Mas foi principalmente no item alimentação que eles se excederam. Recordo uma reportagem em que o moço sensacionalmente exclamava que os flagelados estavam se alimentando até mesmo de ratos! E expunha à câmera um bicho quase do tamanho de um coelho, pendurado pelo longo rabo.
Os nordestinos riram do espalhafato do rapaz: na verdade tratava-se de um mocó, roedor da família dos cávidas, semelhante à cobaia (está no Aurélio), caça com sabor semelhante ao do preá, muito apreciada, mesmo nos bons tempos de abundância. Já outro exibiu (sempre pendurado pelo rabo) ‘um lagarto horroroso, o povo está comendo calangos!’ Esse é também outra caça fina: o teju, tejuaçu ou teiú, como ensina Mestre Aurélio.
E por fim, surge na tela uma mocinha horrorizada ao ver mulheres caçando ‘cobras de lama’, e apresentava, para espanto do público, um negro e serpenteante muçum.

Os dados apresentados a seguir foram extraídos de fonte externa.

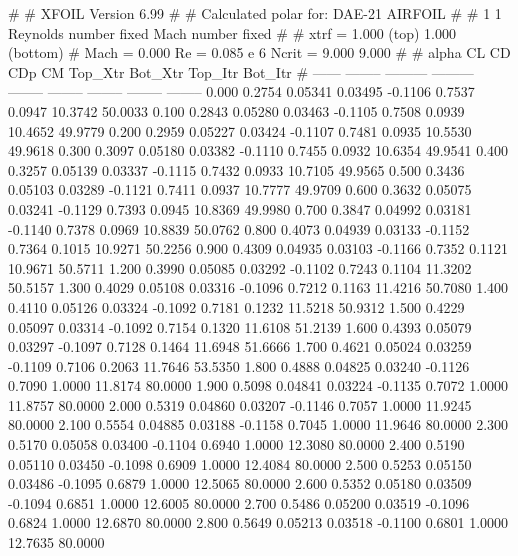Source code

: #  
#       XFOIL         Version 6.99
#  
# Calculated polar for: DAE-21 AIRFOIL                                  
#  
# 1 1 Reynolds number fixed          Mach number fixed         
#  
# xtrf =   1.000 (top)        1.000 (bottom)  
# Mach =   0.000     Re =     0.085 e 6     Ncrit =   9.000  9.000
#  
#   alpha    CL        CD       CDp       CM     Top_Xtr  Bot_Xtr  Top_Itr  Bot_Itr
#  ------ -------- --------- --------- -------- -------- -------- -------- --------
   0.000   0.2754   0.05341   0.03495  -0.1106   0.7537   0.0947  10.3742  50.0033
   0.100   0.2843   0.05280   0.03463  -0.1105   0.7508   0.0939  10.4652  49.9779
   0.200   0.2959   0.05227   0.03424  -0.1107   0.7481   0.0935  10.5530  49.9618
   0.300   0.3097   0.05180   0.03382  -0.1110   0.7455   0.0932  10.6354  49.9541
   0.400   0.3257   0.05139   0.03337  -0.1115   0.7432   0.0933  10.7105  49.9565
   0.500   0.3436   0.05103   0.03289  -0.1121   0.7411   0.0937  10.7777  49.9709
   0.600   0.3632   0.05075   0.03241  -0.1129   0.7393   0.0945  10.8369  49.9980
   0.700   0.3847   0.04992   0.03181  -0.1140   0.7378   0.0969  10.8839  50.0762
   0.800   0.4073   0.04939   0.03133  -0.1152   0.7364   0.1015  10.9271  50.2256
   0.900   0.4309   0.04935   0.03103  -0.1166   0.7352   0.1121  10.9671  50.5711
   1.200   0.3990   0.05085   0.03292  -0.1102   0.7243   0.1104  11.3202  50.5157
   1.300   0.4029   0.05108   0.03316  -0.1096   0.7212   0.1163  11.4216  50.7080
   1.400   0.4110   0.05126   0.03324  -0.1092   0.7181   0.1232  11.5218  50.9312
   1.500   0.4229   0.05097   0.03314  -0.1092   0.7154   0.1320  11.6108  51.2139
   1.600   0.4393   0.05079   0.03297  -0.1097   0.7128   0.1464  11.6948  51.6666
   1.700   0.4621   0.05024   0.03259  -0.1109   0.7106   0.2063  11.7646  53.5350
   1.800   0.4888   0.04825   0.03240  -0.1126   0.7090   1.0000  11.8174  80.0000
   1.900   0.5098   0.04841   0.03224  -0.1135   0.7072   1.0000  11.8757  80.0000
   2.000   0.5319   0.04860   0.03207  -0.1146   0.7057   1.0000  11.9245  80.0000
   2.100   0.5554   0.04885   0.03188  -0.1158   0.7045   1.0000  11.9646  80.0000
   2.300   0.5170   0.05058   0.03400  -0.1104   0.6940   1.0000  12.3080  80.0000
   2.400   0.5190   0.05110   0.03450  -0.1098   0.6909   1.0000  12.4084  80.0000
   2.500   0.5253   0.05150   0.03486  -0.1095   0.6879   1.0000  12.5065  80.0000
   2.600   0.5352   0.05180   0.03509  -0.1094   0.6851   1.0000  12.6005  80.0000
   2.700   0.5486   0.05200   0.03519  -0.1096   0.6824   1.0000  12.6870  80.0000
   2.800   0.5649   0.05213   0.03518  -0.1100   0.6801   1.0000  12.7635  80.0000
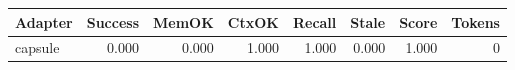 \begin{tabular}{lrrrrrrr}
\hline
Adapter & Success & MemOK & CtxOK & Recall & Stale & Score & Tokens \\
\hline
capsule & 0.000 & 0.000 & 1.000 & 1.000 & 0.000 & 1.000 & 0 \\
\hline
\end{tabular}
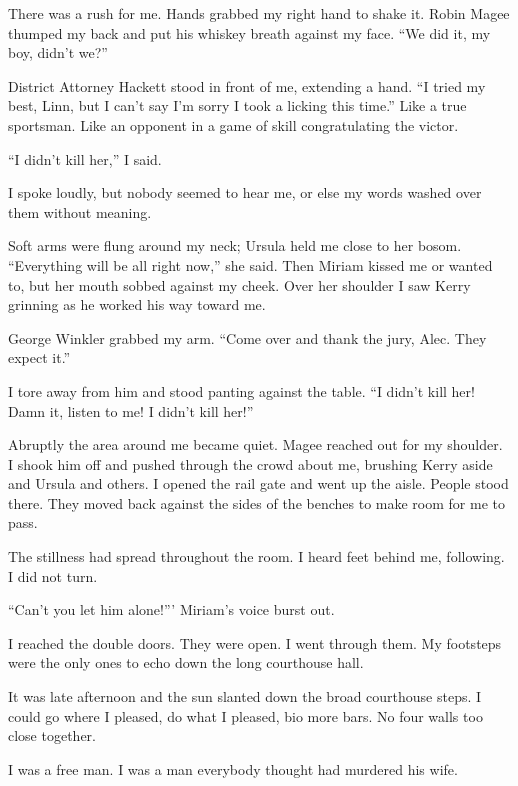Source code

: {There was a rush for me. Hands grabbed my right hand to shake it. Robin Magee thumped my back and put his whiskey breath against my face. “We did it, my boy, didn’t we?”

District Attorney Hackett stood in front of me, extending a hand. “I tried my best, Linn, but I can’t say I’m sorry I took a licking this time.” Like a true sportsman. Like an opponent in a game of skill congratulating the victor.

“I didn’t kill her,” I said.

I spoke loudly, but nobody seemed to hear me, or else my words washed over them without meaning.

Soft arms were flung around my neck; Ursula held me close to her bosom. “Everything will be all right now,” she said. Then Miriam kissed me or wanted to, but her mouth sobbed against my cheek. Over her shoulder I saw Kerry grinning as he worked his way toward me.

George Winkler grabbed my arm. “Come over and thank the jury, Alec. They expect it.”

I tore away from him and stood panting against the table. “I didn’t kill her! Damn it, listen to me! I didn’t kill her!”

Abruptly the area around me became quiet. Magee reached out for my shoulder. I shook him off and pushed through the crowd about me, brushing Kerry aside and Ursula and others. I opened the rail gate and went up the aisle. People stood there. They moved back against the sides of the benches to make room for me to pass.

The stillness had spread throughout the room. I heard feet behind me, following. I did not turn.

“Can’t you let him alone!”’ Miriam’s voice burst out.

I reached the double doors. They were open. I went through them. My footsteps were the only ones to echo down the long courthouse hall.

It was late afternoon and the sun slanted down the broad courthouse steps. I could go where I pleased, do what I pleased, bio more bars. No four walls too close together.

I was a free man. I was a man everybody thought had murdered his wife.

}

\vspace{2\nbs}
\clearpage
\thispagestyle{empty}


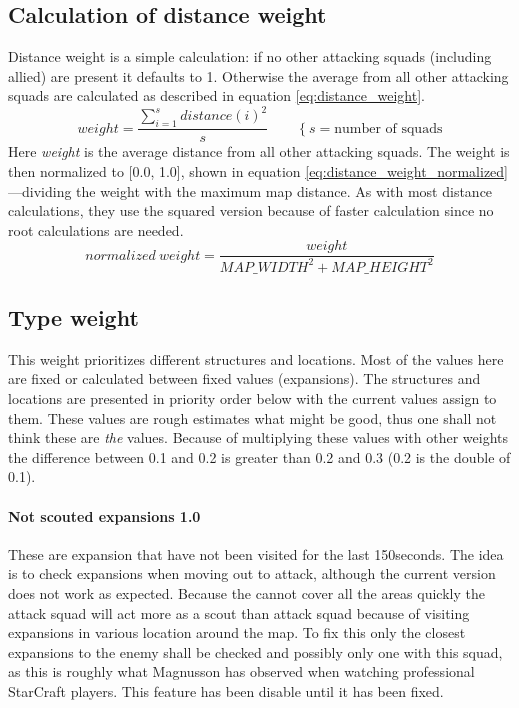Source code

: \subsection{Calculation of distance weight}
Distance weight is a simple calculation: if no other attacking squads (including allied) are present it defaults to 1. Otherwise the average from all other attacking squads are calculated as described in equation \ref{eq:distance_weight}.
\begin{equation}
\label{eq:distance_weight}
weight = \frac{\sum_{i=1}^{s}{distance(i)^2}}{s} \qquad \left\{s = \text{number of squads}\right.
\end{equation}
Here \emph{weight} is the average distance from all other attacking squads. The weight is then normalized to [0.0, 1.0], shown in equation \ref{eq:distance_weight_normalized}—dividing the weight with the maximum map distance. As with most distance calculations, they use the squared version because of faster calculation since no root calculations are needed.
\begin{equation}
\label{eq:distance_weight_normalized}
normalized\ weight = \frac{weight}{MAP\_WIDTH^2 + MAP\_HEIGHT^2}
\end{equation}


\subsection{Type weight}
This weight prioritizes different structures and locations. Most of the values here are fixed or calculated between fixed values (expansions). The structures and locations are presented in priority order below with the current values assign to them. These values are rough estimates what might be good, thus one shall not think these are \emph{the} values. Because of multiplying these values with other weights the difference between 0.1 and 0.2 is greater than 0.2 and 0.3 (0.2 is the double of 0.1).

\paragraph{Not scouted expansions 1.0\conf}
These are expansion that have not been visited for the last 150\conf seconds. The idea is to check expansions when moving out to attack, although the current version does not work as expected. Because the  cannot cover all the areas quickly the attack squad will act more as a scout than attack squad because of visiting expansions in various location around the map. To fix this only the closest expansions to the enemy shall be checked and possibly only one with this squad, as this is roughly what Magnusson has observed when watching professional StarCraft players. This feature has been disable until it has been fixed.
	
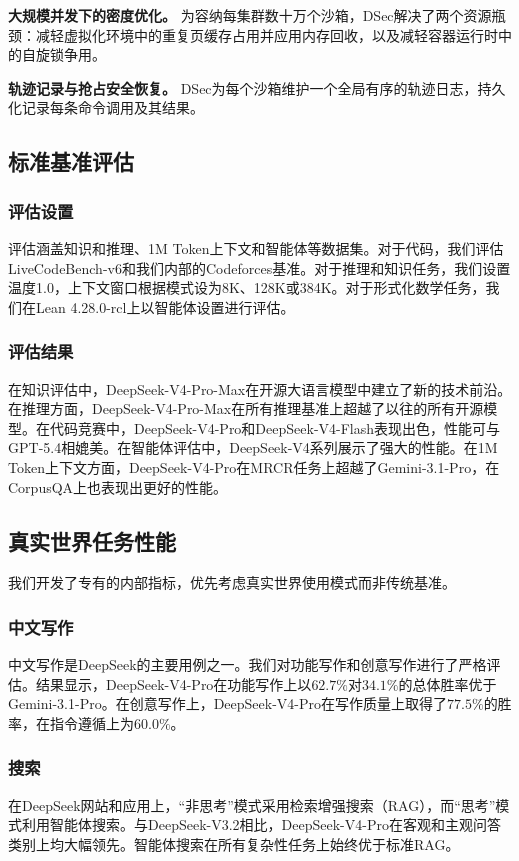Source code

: \documentclass[11pt,a4paper]{article}
\newcommand{\dsvfour}{DeepSeek-V4}
\newcommand{\dsvfourpro}{DeepSeek-V4-Pro}
\newcommand{\dsvfourflash}{DeepSeek-V4-Flash}
\newcommand{\dsvfourpromax}{DeepSeek-V4-Pro-Max}
\newcommand{\dsvthreetwo}{DeepSeek-V3.2}
\begin{document}
\textbf{大规模并发下的密度优化。} 为容纳每集群数十万个沙箱，DSec解决了两个资源瓶颈：减轻虚拟化环境中的重复页缓存占用并应用内存回收，以及减轻容器运行时中的自旋锁争用。

\textbf{轨迹记录与抢占安全恢复。} DSec为每个沙箱维护一个全局有序的轨迹日志，持久化记录每条命令调用及其结果。

\subsection{标准基准评估}
\subsubsection{评估设置}
评估涵盖知识和推理、1M Token上下文和智能体等数据集。对于代码，我们评估LiveCodeBench-v6和我们内部的Codeforces基准。对于推理和知识任务，我们设置温度1.0，上下文窗口根据模式设为8K、128K或384K。对于形式化数学任务，我们在Lean 4.28.0-rcl上以智能体设置进行评估。

\subsubsection{评估结果}
在知识评估中，\dsvfourpromax 在开源大语言模型中建立了新的技术前沿。在推理方面，\dsvfourpromax 在所有推理基准上超越了以往的所有开源模型。在代码竞赛中，\dsvfourpro 和\dsvfourflash 表现出色，性能可与GPT-5.4相媲美。在智能体评估中，\dsvfour 系列展示了强大的性能。在1M Token上下文方面，\dsvfourpro 在MRCR任务上超越了Gemini-3.1-Pro，在CorpusQA上也表现出更好的性能。

\subsection{真实世界任务性能}
我们开发了专有的内部指标，优先考虑真实世界使用模式而非传统基准。

\subsubsection{中文写作}
中文写作是DeepSeek的主要用例之一。我们对功能写作和创意写作进行了严格评估。结果显示，\dsvfourpro 在功能写作上以\(62.7\%\)对\(34.1\%\)的总体胜率优于Gemini-3.1-Pro。在创意写作上，\dsvfourpro 在写作质量上取得了\(77.5\%\)的胜率，在指令遵循上为\(60.0\%\)。

\subsubsection{搜索}
在DeepSeek网站和应用上，“非思考”模式采用检索增强搜索（RAG），而“思考”模式利用智能体搜索。与\dsvthreetwo 相比，\dsvfourpro 在客观和主观问答类别上均大幅领先。智能体搜索在所有复杂性任务上始终优于标准RAG。
\end{document}
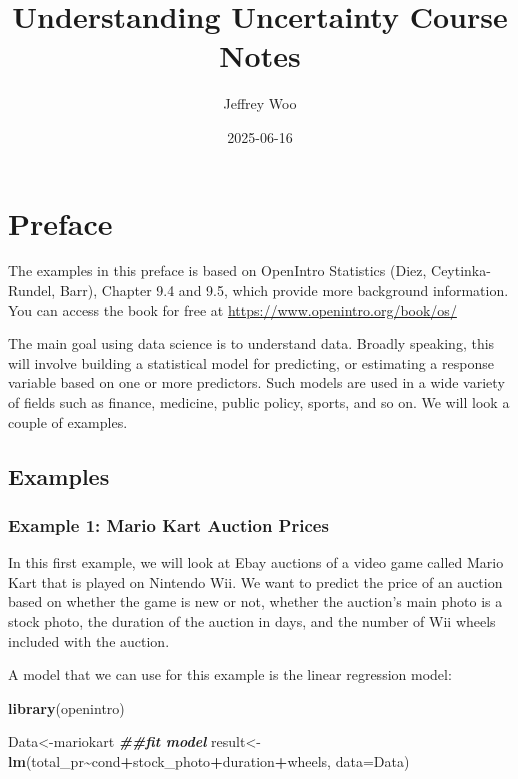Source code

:\documentclass[
]{book}
\title{Understanding Uncertainty Course Notes}
\author{Jeffrey Woo}
\date{2025-06-16}
\newenvironment{Shaded}{\begin{snugshade}}{\end{snugshade}}
\newcommand{\AttributeTok}[1]{\textcolor[rgb]{0.13,0.29,0.53}{#1}}
\newcommand{\DocumentationTok}[1]{\textcolor[rgb]{0.56,0.35,0.01}{\textbf{\textit{#1}}}}
\newcommand{\FunctionTok}[1]{\textcolor[rgb]{0.13,0.29,0.53}{\textbf{#1}}}
\newcommand{\NormalTok}[1]{#1}
\newcommand{\OtherTok}[1]{\textcolor[rgb]{0.56,0.35,0.01}{#1}}
\newcommand{\SpecialCharTok}[1]{\textcolor[rgb]{0.81,0.36,0.00}{\textbf{#1}}}
\begin{document}
\maketitle

{
\setcounter{tocdepth}{1}
\tableofcontents
}
\chapter*{Preface}\label{preface}

The examples in this preface is based on OpenIntro Statistics (Diez, Ceytinka-Rundel, Barr), Chapter 9.4 and 9.5, which provide more background information. You can access the book for free at \url{https://www.openintro.org/book/os/}

The main goal using data science is to understand data. Broadly speaking, this will involve building a statistical model for predicting, or estimating a response variable based on one or more predictors. Such models are used in a wide variety of fields such as finance, medicine, public policy, sports, and so on. We will look a couple of examples.

\section{Examples}\label{examples}

\subsection{Example 1: Mario Kart Auction Prices}\label{example-1-mario-kart-auction-prices}

In this first example, we will look at Ebay auctions of a video game called Mario Kart that is played on Nintendo Wii. We want to predict the price of an auction based on whether the game is new or not, whether the auction's main photo is a stock photo, the duration of the auction in days, and the number of Wii wheels included with the auction.

A model that we can use for this example is the linear regression model:

\begin{Shaded}
\begin{Highlighting}[]
\FunctionTok{library}\NormalTok{(openintro)}

\NormalTok{Data}\OtherTok{\textless{}{-}}\NormalTok{mariokart}
\DocumentationTok{\#\#fit model}
\NormalTok{result}\OtherTok{\textless{}{-}}\FunctionTok{lm}\NormalTok{(total\_pr}\SpecialCharTok{\textasciitilde{}}\NormalTok{cond}\SpecialCharTok{+}\NormalTok{stock\_photo}\SpecialCharTok{+}\NormalTok{duration}\SpecialCharTok{+}\NormalTok{wheels, }\AttributeTok{data=}\NormalTok{Data)}
\end{Highlighting}
\end{Shaded}
\end{document}
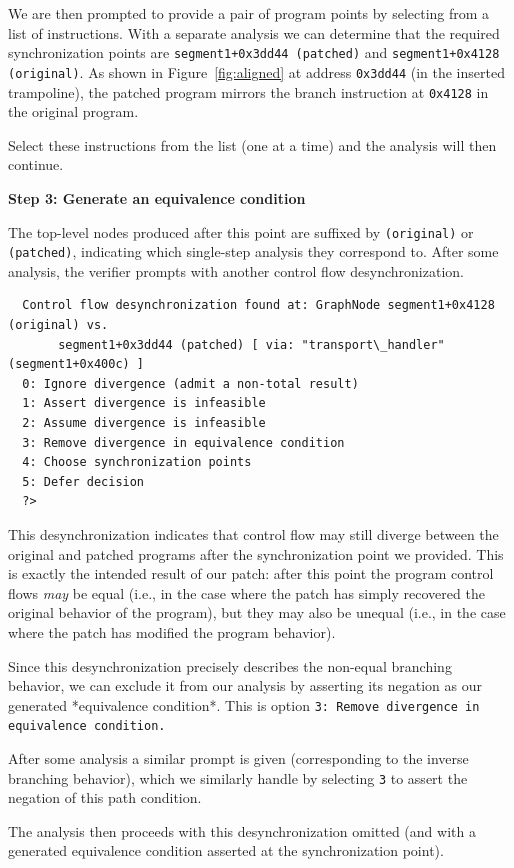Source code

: We are then prompted to provide a pair of program points by selecting from a list of instructions.
With a separate analysis we can determine that the required synchronization points are \texttt{segment1+0x3dd44 (patched)} and \texttt{segment1+0x4128 (original)}.
As shown in Figure~\ref{fig:aligned}  at address \texttt{0x3dd44} (in the inserted trampoline), the patched program mirrors the branch instruction at \texttt{0x4128} in the original program.

Select these instructions from the list (one at a time) and the analysis will then continue.

\noindent\textbf{Step 3: Generate an equivalence condition}

The top-level nodes produced after this point are suffixed by \texttt{(original)} or \texttt{(patched)}, indicating which single-step analysis they correspond to.
After some analysis, the verifier prompts with another control flow desynchronization.
\begin{verbatim}
  Control flow desynchronization found at: GraphNode segment1+0x4128 (original) vs.
       segment1+0x3dd44 (patched) [ via: "transport\_handler" (segment1+0x400c) ]
  0: Ignore divergence (admit a non-total result)
  1: Assert divergence is infeasible
  2: Assume divergence is infeasible
  3: Remove divergence in equivalence condition
  4: Choose synchronization points
  5: Defer decision
  ?>
\end{verbatim}
This desynchronization indicates that control flow may still diverge between the original and patched programs after the synchronization point we provided.
This is exactly the intended result of our patch: after this point the program control flows \emph{may} be equal (i.e., in the case where the patch has simply recovered the original behavior of the program), but they may also be unequal (i.e., in the case where the patch has modified the program behavior).

Since this desynchronization precisely describes the non-equal branching behavior, we can exclude it from our analysis by asserting its negation as our generated *equivalence condition*.
This is option \texttt{3: Remove divergence in equivalence condition.}

After some analysis a similar prompt is given (corresponding to the inverse branching behavior), which we similarly handle by selecting \texttt{3} to assert the negation of this path condition.

The analysis then proceeds with this desynchronization omitted (and with a generated equivalence condition asserted at the synchronization point).

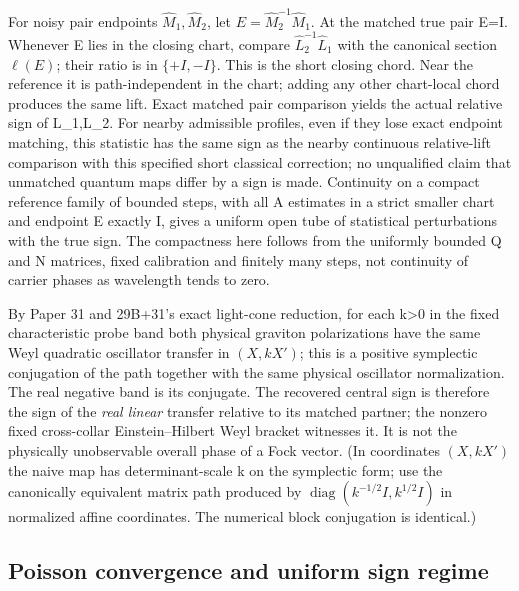 \documentclass[11pt]{article}
\begin{document}
For noisy pair endpoints \(\widehat M_1,\widehat M_2\), let \(E=\widehat M_2^{-1}\widehat M_1\). At the matched true pair E=I. Whenever E lies in the closing chart, compare \(\widehat L_2^{-1}\widehat L_1\) with the canonical section \(\ell(E)\); their ratio is in \(\{+I,-I\}\). This is the short closing chord. Near the reference it is path-independent in the chart; adding any other chart-local chord produces the same lift. Exact matched pair comparison yields the actual relative sign of L\_1,L\_2. For nearby admissible profiles, even if they lose exact endpoint matching, this statistic has the same sign as the nearby continuous relative-lift comparison with this specified short classical correction; no unqualified claim that unmatched quantum maps differ by a sign is made. Continuity on a compact reference family of bounded steps, with all A estimates in a strict smaller chart and endpoint E exactly I, gives a uniform open tube of statistical perturbations with the true sign. The compactness here follows from the uniformly bounded Q and N matrices, fixed calibration and finitely many steps, not continuity of carrier phases as wavelength tends to zero.

By Paper 31 and 29B+31's exact light-cone reduction, for each k\textgreater0 in the fixed characteristic probe band both physical graviton polarizations have the same Weyl quadratic oscillator transfer in \((X,kX')\); this is a positive symplectic conjugation of the path together with the same physical oscillator normalization. The real negative band is its conjugate. The recovered central sign is therefore the sign of the \emph{real linear} transfer relative to its matched partner; the nonzero fixed cross-collar Einstein--Hilbert Weyl bracket witnesses it. It is not the physically unobservable overall phase of a Fock vector. (In coordinates \((X,kX')\) the naive map has determinant-scale k on the symplectic form; use the canonically equivalent matrix path produced by \(\operatorname{diag}(k^{-1/2}I,k^{1/2}I)\) in normalized affine coordinates. The numerical block conjugation is identical.)

\subsection{Poisson convergence and uniform sign regime}\label{poisson-convergence-and-uniform-sign-regime}
\end{document}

Sim, muçum, que não é cobra nenhuma: segundo ainda o Aurélio, ele é um ‘peixe teleósteo, da família dos simbrânquios, também chamado enguia de água- doce’. Come-se como se come a enguia do mar. Vejam só.
Mas agora despontou o novo milênio, trazendo um rico inverno. As águas abundantes ressuscitaram a terra do Nordeste, que toda se cobriu de verde e flor. Os rios correm, os açudes sangram, os peixes saltam nas cachoeiras dos riachos. Nos roçados os legumes (milho e feijão) já estão em plena safra. O povo, gordo, de barriga cheia, cozinha feijão duas vezes por dia, seu maior sinal de fartura. A mandioca cresce para as farinhadas de agosto. O gado está lindo, roliço e cheiroso. Nas fazendas faz-se queijo.
Todo mundo larga da enxada, pega nas tarrafas e vai se divertir nas pescarias. Os pés de pau branco são imensos buquês de flor; daqui a pouco os pau-d'arco com seus roxos e amarelos, encherão a caatinga, já florida pelos sãojoões, umaris bravos e jitiranas. É uma glória. Mas quem já ouviu falar nisso, ou viu a imagem disso nas telas de TV? Se é bom, se é bonito, não dá notícia. Como naquela anedota de Portinari com o príncipe, eles só querem miséria."